• [PROMPT] Copy every line of the entries that has the string "system" in it.

---------------

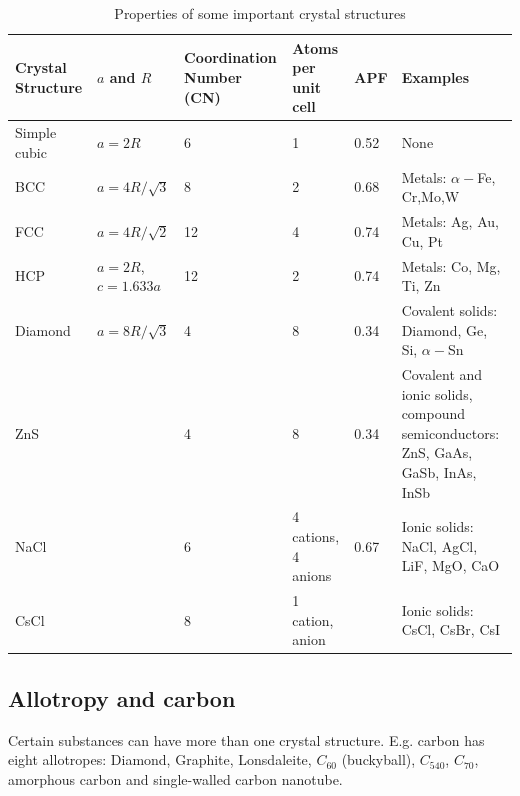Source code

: \begin{table}[ht!]
    \centering
    \begin{tabularx}{0.9\linewidth}{p{2cm}p{2cm}p{2.5cm}p{1.8cm}p{1.5cm}X}
    \toprule
        Crystal Structure & $a$ and $R$ & Coordination Number (CN) & Atoms per unit cell & APF & Examples \\ \midrule
        Simple cubic & $a = 2R$ & 6 & 1 & 0.52 & None \\
        BCC & $a=4R/\sqrt{3}$ & 8 & 2 & 0.68 & Metals: $\alpha-$Fe, Cr,Mo,W \\
        FCC & $a=4R/\sqrt{2}$ & 12 & 4 & 0.74 & Metals: Ag, Au, Cu, Pt \\
        HCP & $a=2R$, $c=1.633a$ & 12 & 2 & 0.74 & Metals: Co, Mg, Ti, Zn \\
        Diamond & $a=8R/\sqrt{3}$ & 4 & 8 & 0.34 & Covalent solids: Diamond, Ge, Si, $\alpha-$Sn \\
        ZnS & & 4 & 8 & 0.34 & Covalent and ionic solids, compound semiconductors: ZnS, GaAs, GaSb, InAs, InSb \\
        NaCl & & 6 & 4 cations, 4 anions & 0.67 & Ionic solids: NaCl, AgCl, LiF, MgO, CaO \\
        CsCl & & 8 & 1 cation, \newline 1 anion & & Ionic solids: CsCl, CsBr, CsI \\
    \bottomrule
    \end{tabularx}
    \caption{Properties of some important crystal structures}
\end{table}

\subsection{Allotropy and carbon}
Certain substances can have more than one crystal structure. 
E.g. carbon has eight allotropes: Diamond, Graphite, Lonsdaleite, $C_{60}$ (buckyball), $C_{540}$, $C_{70}$, amorphous carbon and single-walled carbon nanotube.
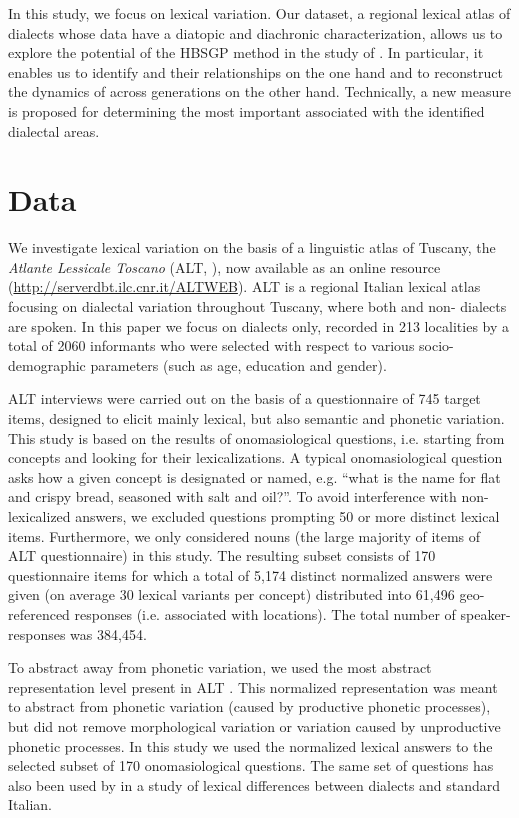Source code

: \documentclass[output=paper]{LSP/langsci}
\begin{document}
In this study, we focus on lexical variation. Our dataset, a regional lexical atlas of  dialects whose data have a diatopic and diachronic characterization, allows us to explore the potential of the HBSGP method in the study of . In particular, it enables us to identify  and their relationships on the one hand and to reconstruct the dynamics of  across generations on the other hand. Technically, a new measure is proposed for determining the most important  associated with the identified dialectal areas.

\section{Data}
We investigate  lexical variation on the basis of a linguistic atlas of Tuscany, the \textit{Atlante Lessicale Toscano} (ALT, \citealt{giacomelli_atlante_2000}), now available as an online resource (\url{http://serverdbt.ilc.cnr.it/ALTWEB}). ALT is a regional Italian lexical atlas focusing on dialectal variation throughout Tuscany, where both  and non- dialects are spoken. In this paper we focus on  dialects only, recorded in 213 localities by a total of 2060 informants who were selected with respect to various socio-demographic parameters (such as age, education and gender). 

ALT interviews were carried out on the basis of a questionnaire of 745 target items, designed to elicit mainly lexical, but also semantic and phonetic variation. This study is based on the results of onomasiological questions, i.e. starting from concepts and looking for their lexicalizations. A typical onomasiological question asks how a given concept is designated or named, e.g. “what is the name for flat and crispy bread, seasoned with salt and oil?”. To avoid interference with non-lexicalized answers, we excluded questions prompting 50 or more distinct lexical items. Furthermore, we only considered nouns (the large majority of items of ALT questionnaire) in this study. The resulting subset consists of 170 questionnaire items for which a total of 5,174 distinct normalized answers were given (on average 30 lexical variants per concept) distributed into 61,496 geo-referenced responses (i.e. associated with locations). The total number of speaker-responses was 384,454. 

To abstract away from phonetic variation, we used the most abstract representation level present in ALT \citep{cucurullo_dialectal_2006}. This normalized representation was meant to abstract from phonetic variation (caused by productive phonetic processes), but did not remove morphological variation or variation caused by unproductive phonetic processes. In this study we used the normalized lexical answers to the selected subset of 170 onomasiological questions. The same set of questions has also been used by \citet{wieling_analyzing_2014} in a study of lexical differences between  dialects and standard Italian.
\end{document}
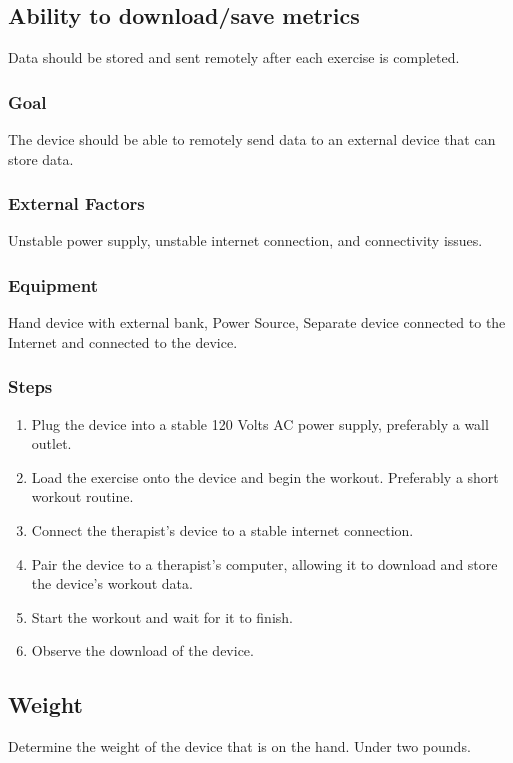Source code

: \documentclass{article}
\begin{document}
\subsection{Ability to download/save metrics}
Data should be stored and sent remotely after each exercise is completed.

\subsubsection{Goal} The device should be able to remotely send data to an external device that can store data.

\subsubsection{External Factors} Unstable power supply, unstable internet connection, and connectivity issues.

\subsubsection{Equipment} Hand device with external bank, Power Source, Separate device connected to the Internet and connected to the device.

\subsubsection{Steps}
\begin{enumerate}
\item Plug the device into a stable 120 Volts AC power supply, preferably a wall outlet.
\item Load the exercise onto the device and begin the workout. Preferably a short workout routine.
\item Connect the therapist's device to a stable internet connection.
\item Pair the device to a therapist's computer, allowing it to download and store the device's workout data.
\item Start the workout and wait for it to finish.
\item Observe the download of the device.
\end{enumerate}

\subsection{Weight}
Determine the weight of the device that is on the hand. Under two pounds.
\end{document}
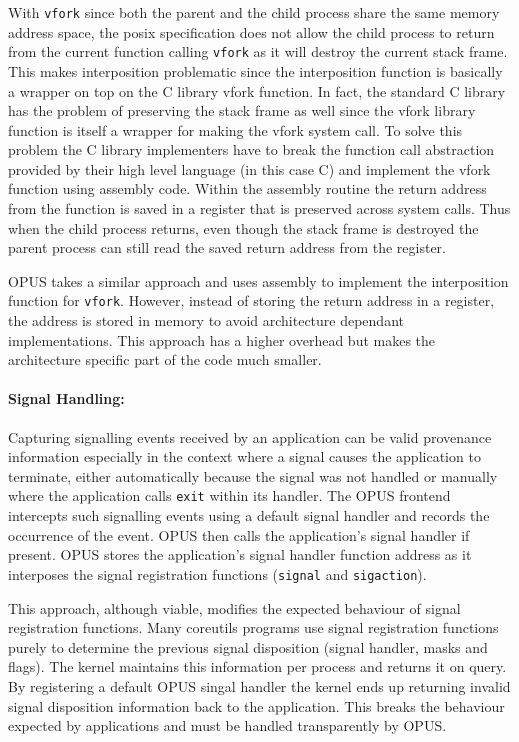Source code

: \documentclass[withindex,glossary]{cam-thesis}
\begin{document}
With \texttt{vfork} since both the parent and the child process share the same memory address space, the posix specification does not allow the child process to return from the current function calling \texttt{vfork} as it will destroy the current stack frame.
This makes interposition problematic since the interposition function is basically a wrapper on top on the C library vfork function.
In fact, the standard C library has the problem of preserving the stack frame as well since the vfork library function is itself a wrapper for making the vfork system call.
To solve this problem the C library implementers have to break the function call abstraction provided by their high level language (in this case C) and implement the vfork function using assembly code.
Within the assembly routine the return address from the function is saved in a register that is preserved across system calls.
Thus when the child process returns, even though the stack frame is destroyed the parent process can still read the saved return address from the register.

OPUS takes a similar approach and uses assembly to implement the interposition function for \texttt{vfork}.
However, instead of storing the return address in a register, the address is stored in memory to avoid architecture dependant implementations.
This approach has a higher overhead but makes the architecture specific part of the code much smaller.

\paragraph{Signal Handling:}
Capturing signalling events received by an application can be valid provenance information especially in the context where a signal causes the application to terminate, either automatically because the signal was not handled or manually where the application calls \texttt{exit} within its handler.
The OPUS frontend intercepts such signalling events using a default signal handler and records the occurrence of the event.
OPUS then calls the application’s signal handler if present.
OPUS stores the application’s signal handler function address as it interposes the signal registration functions (\texttt{signal} and \texttt{sigaction}).

This approach, although viable, modifies the expected behaviour of signal registration functions.
Many coreutils programs use signal registration functions purely to determine the previous signal disposition (signal handler, masks and flags).
The kernel maintains this information per process and returns it on query.
By registering a default OPUS singal handler the kernel ends up returning invalid signal disposition information back to the application.
This breaks the behaviour expected by applications and must be handled transparently by OPUS.
\end{document}
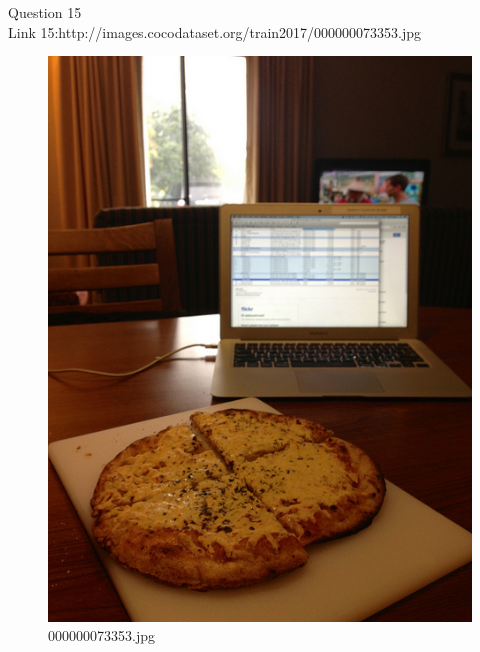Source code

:Question 15\\
Link 15:http://images.cocodataset.org/train2017/000000073353.jpg
    \begin{figure}[h]
        \centering
        \includegraphics[width=0.8\linewidth]{../image set/easy/000000073353.jpg}
        \caption{000000073353.jpg}
    \end{figure}
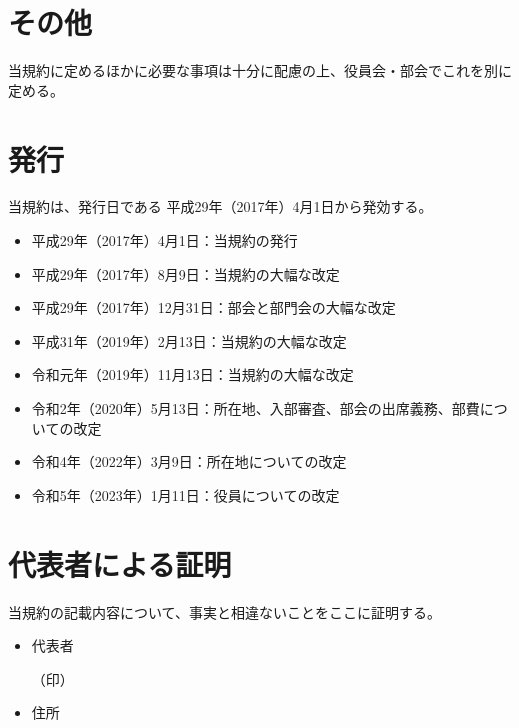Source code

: \documentclass[12pt, unicode, a4paper]{ltjsreport}
\begin{document}
    \section*{その他}
        当規約に定めるほかに必要な事項は十分に配慮の上、役員会・部会でこれを別に定める。

    \section*{発行}
        当規約は、発行日である 平成29年（2017年）4月1日から発効する。
        \begin{itemize}
            \item 平成29年（2017年）4月1日：当規約の発行
            \item 平成29年（2017年）8月9日：当規約の大幅な改定
            \item 平成29年（2017年）12月31日：部会と部門会の大幅な改定
            \item 平成31年（2019年）2月13日：当規約の大幅な改定
            \item 令和元年（2019年）11月13日：当規約の大幅な改定
            \item 令和2年（2020年）5月13日：所在地、入部審査、部会の出席義務、部費についての改定
            \item 令和4年（2022年）3月9日：所在地についての改定
            \item 令和5年（2023年）1月11日：役員についての改定
        \end{itemize}

    \section*{代表者による証明}
        当規約の記載内容について、事実と相違ないことをここに証明する。
        \begin{itemize}
            \item 代表者
            \begin{flushright}
                （印）
            \end{flushright}
            \item 住所
        \end{itemize}
\end{document}
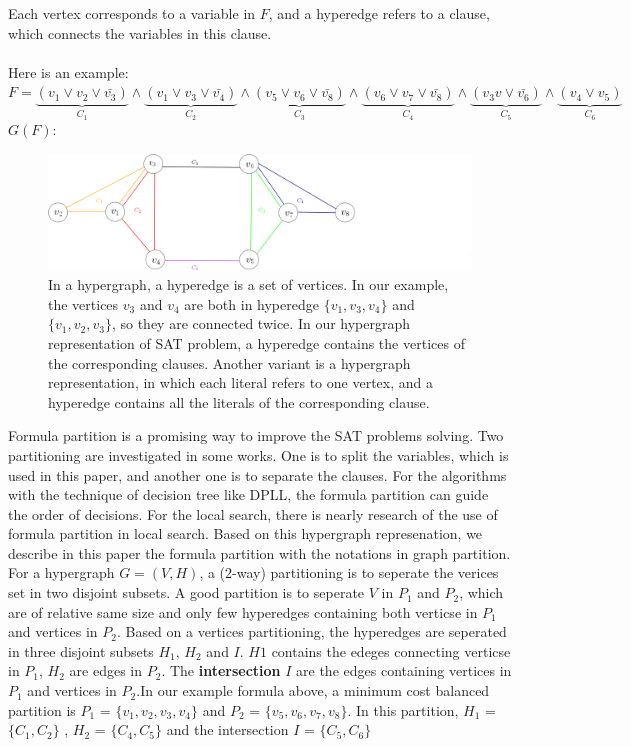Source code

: \documentclass[12pt,a4paper,twoside]{scrartcl}
\numberwithin{equation}{section}
\begin{document}
  Each vertex corresponds to a variable in $F$, and a hyperedge refers to a clause, which connects the variables in this clause. \\
\\
Here is an example:\\
$F =\underbrace{(v_1 \lor v_2 \lor \bar{v_3})}_\text{$C_1$} \land \underbrace{(v_1 \lor v_3\lor \bar{v_4})}_\text{$C_2$}\land \underbrace{(v_5 \lor v_6\lor \bar{v_8})}_\text{$C_3$}\land \underbrace{(v_6 \lor v_7\lor \bar{v_8})}_\text{$C_4$}\land \underbrace{(v_3v\lor \bar{v_6})}_\text{$C_5$}\land \underbrace{(v_4 \lor v_5)}_\text{$C_6$}$\\
$G(F)$:
\begin{figure}[H]
\begin{center}
  \includegraphics[scale = 0.4]{1/hypergraph.png}
  \end{center}
  \caption{In a hypergraph, a hyperedge is a set of vertices. In our example, the vertices  $v_3$  and $v_4$ are both in hyperedge $\{v_1, v_3, v_4\}$ and $\{v_1, v_2, v_3\}$, so they are connected twice. In our hypergraph representation of SAT problem, a hyperedge contains the vertices of the corresponding clauses. Another variant is a hypergraph representation, in which each literal refers to one vertex, and a hyperedge contains all the literals of the corresponding clause.}
  \label{hypergraph representation}
  \end{figure}

Formula partition is a promising way to improve the SAT problems solving. Two partitioning are investigated in some works. One is to split the variables, which is used in this paper, and another one is to separate the clauses. For the algorithms with the technique of decision tree like DPLL, the formula partition can guide the order of decisions. For the local search, there is nearly research of the use of formula partition in local search. Based on this hypergraph represenation, we describe in this paper the formula partition with the notations in graph partition. For a hypergraph $G = (V,H)$,  a ($2$-way) partitioning is to seperate the verices set in two disjoint subsets. A good partition is to seperate $V$ in $P_1$ and $P_2$, which are of relative same size and only few hyperedges containing both verticse in $P_1$ and vertices in $P_2$.  Based on a vertices partitioning, the hyperedges are seperated in three disjoint subsets $H_1$, $H_2$ and $I$. $H1$ contains the edeges connecting verticse in $P_1$, $H_2$ are edges in $P_2$. The \textbf{intersection} $I$ are the edges containing vertices in $P_1$ and vertices in $P_2$.In our example formula above, a minimum cost balanced partition is $P_1$ = $\{v_1,v_2, v_3, v_4\}$ and $P_2$ = $\{v_5,v_6, v_7, v_8\}$. In this partition, $H_1$ = $\{C_1,C_2\}$ , $H_2$ = $\{C_4,C_5\}$ and the intersection $I$ = $\{C_5,C_6\}$ 
\clearpage
\end{document}
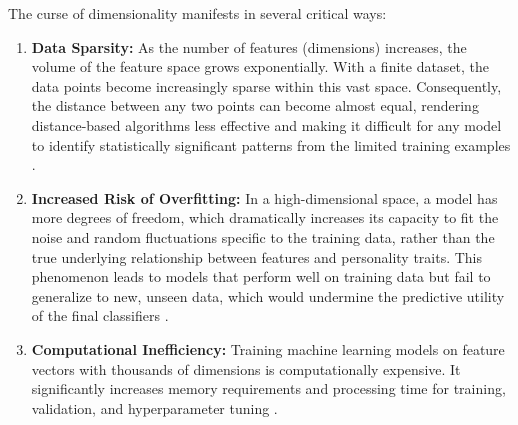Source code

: The curse of dimensionality manifests in several critical ways:
\begin{enumerate}
	\item \textbf{Data Sparsity:} As the number of features (dimensions) increases, the volume of the feature space grows exponentially. With a finite dataset, the data points become increasingly sparse within this vast space. Consequently, the distance between any two points can become almost equal, rendering distance-based algorithms less effective and making it difficult for any model to identify statistically significant patterns from the limited training examples \citep{bellman1961, aggarwal2001}.
	
	\item \textbf{Increased Risk of Overfitting:} In a high-dimensional space, a model has more degrees of freedom, which dramatically increases its capacity to fit the noise and random fluctuations specific to the training data, rather than the true underlying relationship between features and personality traits. This phenomenon leads to models that perform well on training data but fail to generalize to new, unseen data, which would undermine the predictive utility of the final classifiers \citep{hastie2009}.
	
	\item \textbf{Computational Inefficiency:} Training machine learning models on feature vectors with thousands of dimensions is computationally expensive. It significantly increases memory requirements and processing time for training, validation, and hyperparameter tuning \citep{hastie2009}.
\end{enumerate}

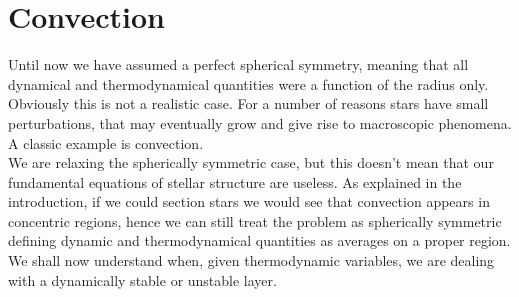 \section{Convection}
Until now we have assumed a perfect spherical symmetry, meaning that all dynamical and thermodynamical quantities were a function of the radius only. Obviously this is not a realistic case. For a number of reasons stars have small perturbations, that may eventually grow and give rise to macroscopic phenomena. A classic example is convection.\\
We are relaxing the spherically symmetric case, but this doesn't mean that our fundamental equations of stellar structure are useless. As explained in the introduction, if we could section stars we would see that convection appears in concentric regions, hence  we can still treat the problem as spherically symmetric defining dynamic and thermodynamical quantities as averages on a proper region. \\
We shall now understand when, given thermodynamic variables, we are dealing with a dynamically stable or unstable layer.


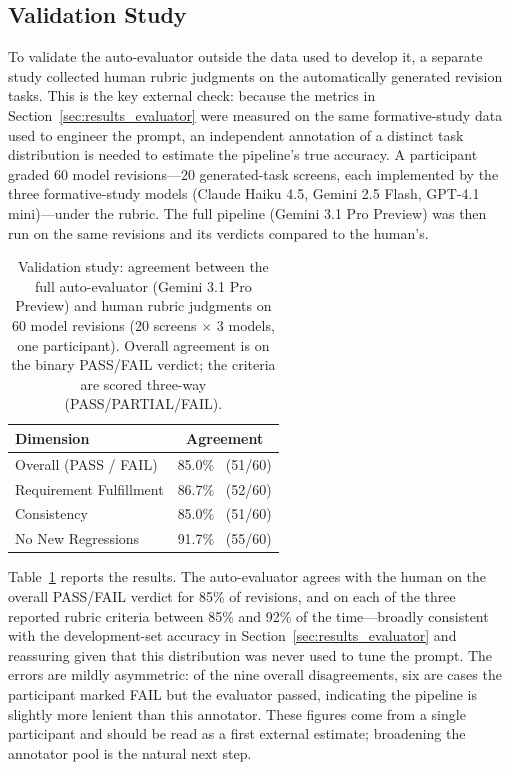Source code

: \documentclass[sigconf,nonacm]{acmart}
\begin{document}
\subsection{Validation Study}
\label{sec:results_validation}

To validate the auto-evaluator outside the data used to develop it, a separate study collected human rubric judgments on the automatically generated revision tasks. This is the key external check: because the metrics in Section~\ref{sec:results_evaluator} were measured on the same formative-study data used to engineer the prompt, an independent annotation of a distinct task distribution is needed to estimate the pipeline's true accuracy. A participant graded 60 model revisions—20 generated-task screens, each implemented by the three formative-study models (Claude Haiku 4.5, Gemini 2.5 Flash, GPT-4.1 mini)—under the rubric. The full pipeline (Gemini 3.1 Pro Preview) was then run on the same revisions and its verdicts compared to the human's.

\begin{table}[t]
\centering
\small
\caption{Validation study: agreement between the full auto-evaluator (Gemini 3.1 Pro Preview) and human rubric judgments on 60 model revisions (20 screens $\times$ 3 models, one participant). Overall agreement is on the binary PASS/FAIL verdict; the criteria are scored three-way (PASS/PARTIAL/FAIL).}
\label{tab:validation}
\begin{tabular}{lc}
\toprule
\textbf{Dimension} & \textbf{Agreement} \\
\midrule
Overall (PASS / FAIL)       & 85.0\% \ (51/60) \\
\addlinespace
Requirement Fulfillment     & 86.7\% \ (52/60) \\
Consistency                 & 85.0\% \ (51/60) \\
No New Regressions          & 91.7\% \ (55/60) \\
\bottomrule
\end{tabular}
\end{table}

Table~\ref{tab:validation} reports the results. The auto-evaluator agrees with the human on the overall PASS/FAIL verdict for 85\% of revisions, and on each of the three reported rubric criteria between 85\% and 92\% of the time—broadly consistent with the development-set accuracy in Section~\ref{sec:results_evaluator} and reassuring given that this distribution was never used to tune the prompt. The errors are mildly asymmetric: of the nine overall disagreements, six are cases the participant marked FAIL but the evaluator passed, indicating the pipeline is slightly more lenient than this annotator. These figures come from a single participant and should be read as a first external estimate; broadening the annotator pool is the natural next step.
\end{document}

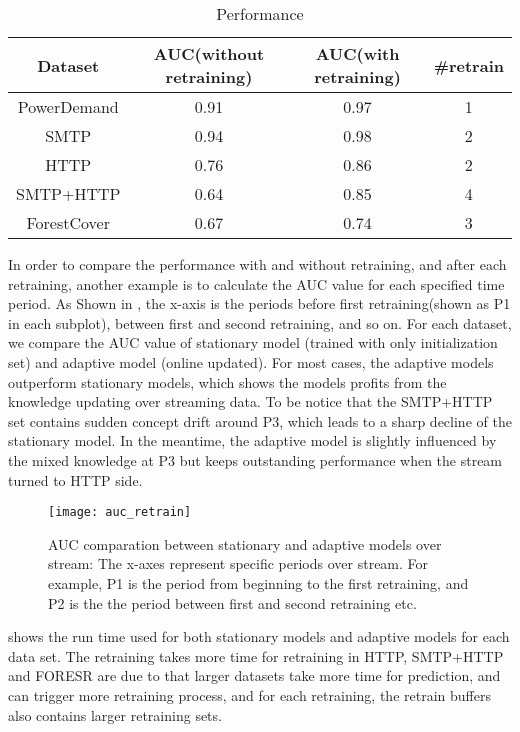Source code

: \begin{table}[h] 
\caption{Performance} 
\centering      
\begin{tabular}{c | c | c | c}  
\hline  
Dataset & AUC(without retraining) & AUC(with retraining) & \#retrain \\ 
\hline 
PowerDemand & 0.91 & 0.97 & 1  \\  
\hline 
SMTP & 0.94 &  0.98 &  2 \\ 
\hline 
HTTP & 0.76 &  0.86 &  2 \\ 
\hline
SMTP+HTTP & 0.64 & 0.85 & 4 \\
\hline 
ForestCover &0.67&0.74 & 3\\   
\hline    
\end{tabular}
\label{tab:performance}  
\end{table} 
In order to compare the performance with and without retraining, and after each retraining, another example is to calculate the AUC value for each specified time period. As Shown in , the x-axis is the periods before first retraining(shown as P1 in each subplot), between first and second retraining, and so on. For each dataset, we compare the AUC value of stationary model (trained with only initialization set) and adaptive model (online updated). For most cases, the adaptive models outperform stationary models, which shows the models profits from the knowledge updating over streaming data. To be notice that the SMTP+HTTP set contains sudden concept drift around P3, which leads to a sharp decline of the stationary model. In the meantime, the adaptive model is slightly influenced by the mixed knowledge at P3 but keeps outstanding performance when the stream turned to HTTP side.\\
\begin{figure}[h]
\centering
\texttt{[image: auc\_retrain]}
\caption[AUC comparation between stationary and adaptive models over stream]{AUC comparation between stationary and adaptive models over stream: The x-axes represent specific periods over stream. For example, P1 is the period from beginning to the first retraining, and P2 is the the period between first and second retraining etc.}
\label{fig:auc_retrain}
\end{figure}

 shows the run time used for both stationary models and adaptive models for each data set. The retraining takes more time for retraining in HTTP, SMTP+HTTP and FORESR are due to that larger datasets take more time for prediction, and can trigger more retraining process, and for each retraining, the retrain buffers also contains larger retraining sets.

---------------

• [REPLY TO THE TASK]
In fact, the standard C library has the problem of preserving the stack frame as well since the vfork library function is itself a wrapper for making the vfork system call.
Within the assembly routine the return address from the function is saved in a register that is preserved across system calls.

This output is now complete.